Parmi ceux dont les responsabilités sont certainement plus importantes il faut citer le président de l'Eurogroupe, M. Dijsselbloem. Ce triste personnage a ainsi exercé des menaces et un véritable chantage sur le ministre grec des Finances, M. Yanis Varoufakis. Ce dernier l'a décrit de manière très explicite (4). Il montre que ces détestables pratiques ne sont pas le produit de la crise (ce qui sans les justifier le moins du moins du monde pourrait les expliquer) mais ont commencé dès les premières réunions datant du mois de février 2015. Ces pratiques, ainsi que celles de M. Jean-Claude Juncker, le Président de la Commission européenne, témoignent d'un esprit profondément anti-démocratique qui règne dans les instances de l'Union européenne.
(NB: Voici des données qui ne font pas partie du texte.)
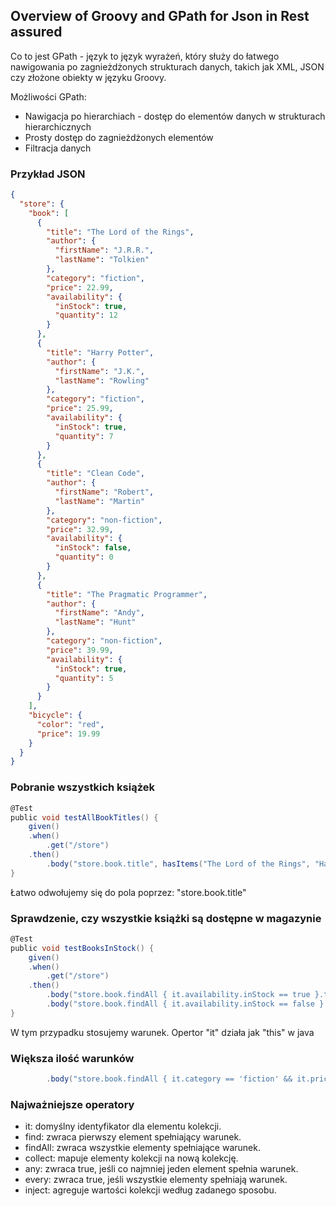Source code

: ## Overview of Groovy and GPath for Json in Rest assured

Co to jest GPath - język to język wyrażeń, który służy do łatwego nawigowania po zagnieżdżonych strukturach danych, takich jak XML, JSON czy złożone obiekty w języku Groovy.

Możliwości GPath:

- Nawigacja po hierarchiach - dostęp do elementów danych w strukturach hierarchicznych
- Prosty dostęp do zagnieżdżonych elementów
- Filtracja danych

### Przykład JSON 
```json
{
  "store": {
    "book": [
      {
        "title": "The Lord of the Rings",
        "author": {
          "firstName": "J.R.R.",
          "lastName": "Tolkien"
        },
        "category": "fiction",
        "price": 22.99,
        "availability": {
          "inStock": true,
          "quantity": 12
        }
      },
      {
        "title": "Harry Potter",
        "author": {
          "firstName": "J.K.",
          "lastName": "Rowling"
        },
        "category": "fiction",
        "price": 25.99,
        "availability": {
          "inStock": true,
          "quantity": 7
        }
      },
      {
        "title": "Clean Code",
        "author": {
          "firstName": "Robert",
          "lastName": "Martin"
        },
        "category": "non-fiction",
        "price": 32.99,
        "availability": {
          "inStock": false,
          "quantity": 0
        }
      },
      {
        "title": "The Pragmatic Programmer",
        "author": {
          "firstName": "Andy",
          "lastName": "Hunt"
        },
        "category": "non-fiction",
        "price": 39.99,
        "availability": {
          "inStock": true,
          "quantity": 5
        }
      }
    ],
    "bicycle": {
      "color": "red",
      "price": 19.99
    }
  }
}

```

### Pobranie wszystkich książek
```groovy
@Test
public void testAllBookTitles() {
    given()
    .when()
        .get("/store")
    .then()
        .body("store.book.title", hasItems("The Lord of the Rings", "Harry Potter", "Clean Code", "The Pragmatic Programmer"));
}
```
Łatwo odwołujemy się do pola poprzez: "store.book.title"

### Sprawdzenie, czy wszystkie książki są dostępne w magazynie
```groovy
@Test
public void testBooksInStock() {
    given()
    .when()
        .get("/store")
    .then()
        .body("store.book.findAll { it.availability.inStock == true }.title", hasItems("The Lord of the Rings", "Harry Potter", "The Pragmatic Programmer"))
        .body("store.book.findAll { it.availability.inStock == false }.title", hasItems("Clean Code"));
}
```

W tym przypadku stosujemy warunek. Opertor "it" działa jak "this" w java

### Większa ilość warunków 
```groovy
        .body("store.book.findAll { it.category == 'fiction' && it.price < 30.00 }.title", hasItems("The Lord of the Rings", "Harry Potter"));

```
### Najważniejsze operatory 
* it: domyślny identyfikator dla elementu kolekcji.
* find: zwraca pierwszy element spełniający warunek.
* findAll: zwraca wszystkie elementy spełniające warunek.
* collect: mapuje elementy kolekcji na nową kolekcję.
* any: zwraca true, jeśli co najmniej jeden element spełnia warunek.
* every: zwraca true, jeśli wszystkie elementy spełniają warunek.
* inject: agreguje wartości kolekcji według zadanego sposobu.
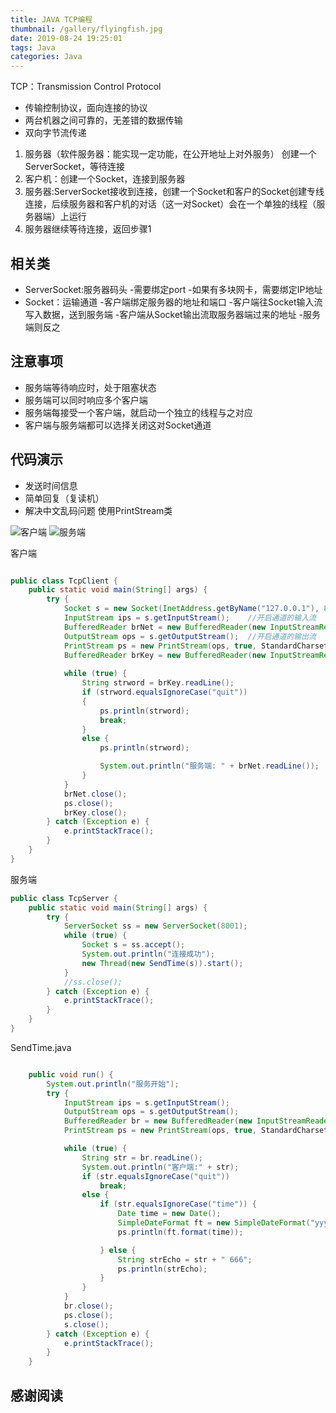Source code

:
 ```yaml
---
title: JAVA TCP编程 
thumbnail: /gallery/flyingfish.jpg
date: 2019-08-24 19:25:01
tags: Java
categories: Java
---
```



TCP：Transmission Control Protocol
- 传输控制协议，面向连接的协议
- 两台机器之间可靠的，无差错的数据传输
- 双向字节流传递


1. 服务器（软件服务器：能实现一定功能，在公开地址上对外服务）
创建一个ServerSocket，等待连接
2. 客户机：创建一个Socket，连接到服务器
3. 服务器:ServerSocket接收到连接，创建一个Socket和客户的Socket创建专线连接，后续服务器和客户机的对话（这一对Socket）会在一个单独的线程（服务器端）上运行
4. 服务器继续等待连接，返回步骤1
<!--more-->

## 相关类
- ServerSocket:服务器码头
-需要绑定port
-如果有多块网卡，需要绑定IP地址
- Socket：运输通道
-客户端绑定服务器的地址和端口
-客户端往Socket输入流写入数据，送到服务端
-客户端从Socket输出流取服务器端过来的地址
-服务端则反之


## 注意事项
- 服务端等待响应时，处于阻塞状态
- 服务端可以同时响应多个客户端
- 服务端每接受一个客户端，就启动一个独立的线程与之对应
- 客户端与服务端都可以选择关闭这对Socket通道

## 代码演示
- 发送时间信息
- 简单回复（复读机）
- 解决中文乱码问题 使用PrintStream类

![客户端](https://ly-object-1259106193.cos.ap-chengdu.myqcloud.com/java/%E5%AE%A2%E6%88%B7%E7%AB%AF.png)
![服务端](https://ly-object-1259106193.cos.ap-chengdu.myqcloud.com/java/%E6%9C%8D%E5%8A%A1%E7%AB%AF.png)



客户端
```java

public class TcpClient {
    public static void main(String[] args) {
        try {
            Socket s = new Socket(InetAddress.getByName("127.0.0.1"), 8001);
            InputStream ips = s.getInputStream();    //开启通道的输入流
            BufferedReader brNet = new BufferedReader(new InputStreamReader(ips,StandardCharsets.UTF_8));
            OutputStream ops = s.getOutputStream();  //开启通道的输出流
            PrintStream ps = new PrintStream(ops, true, StandardCharsets.UTF_8);
            BufferedReader brKey = new BufferedReader(new InputStreamReader(System.in,StandardCharsets.UTF_8));
            
            while (true) {
                String strword = brKey.readLine();
                if (strword.equalsIgnoreCase("quit"))
                {
                    ps.println(strword);
                    break;
                }
                else {
                    ps.println(strword);

                    System.out.println("服务端: " + brNet.readLine());
                }
            }
            brNet.close();
            ps.close();
            brKey.close();
        } catch (Exception e) {
            e.printStackTrace();
        }
    }
}
```


服务端
```java
public class TcpServer {
    public static void main(String[] args) {
        try {
            ServerSocket ss = new ServerSocket(8001);
            while (true) {
                Socket s = ss.accept();
                System.out.println("连接成功");
                new Thread(new SendTime(s)).start();
            }
            //ss.close();
        } catch (Exception e) {
            e.printStackTrace();
        }
    }
}
```


SendTime.java
```java

    public void run() {
        System.out.println("服务开始");
        try {
            InputStream ips = s.getInputStream();
            OutputStream ops = s.getOutputStream();
            BufferedReader br = new BufferedReader(new InputStreamReader(ips, StandardCharsets.UTF_8));
            PrintStream ps = new PrintStream(ops, true, StandardCharsets.UTF_8);

            while (true) {
                String str = br.readLine();
                System.out.println("客户端:" + str);
                if (str.equalsIgnoreCase("quit"))
                    break;
                else {
                    if (str.equalsIgnoreCase("time")) {
                        Date time = new Date();
                        SimpleDateFormat ft = new SimpleDateFormat("yyyy-MM-dd hh:mm:ss");
                        ps.println(ft.format(time));

                    } else {
                        String strEcho = str + " 666";
                        ps.println(strEcho);
                    }
                }
            }
            br.close();
            ps.close();
            s.close();
        } catch (Exception e) {
            e.printStackTrace();
        }
    }
```
## 感谢阅读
Les pratiques de ces dirigeants, et avant eux de personnes comme M. Barroso, ont largement contribué à la perte de crédibilité des peuples dans ces institutions. En novembre 2012, un sondage réalisé sur l'ensemble des pays européens montrait que le pourcentage de personnes disant ne pas faire confiance dans l'Union européenne était de 42% en Pologne, de 53% en Italie, de 56% en France, de 59% en Allemagne et de 72% en Espagne (5).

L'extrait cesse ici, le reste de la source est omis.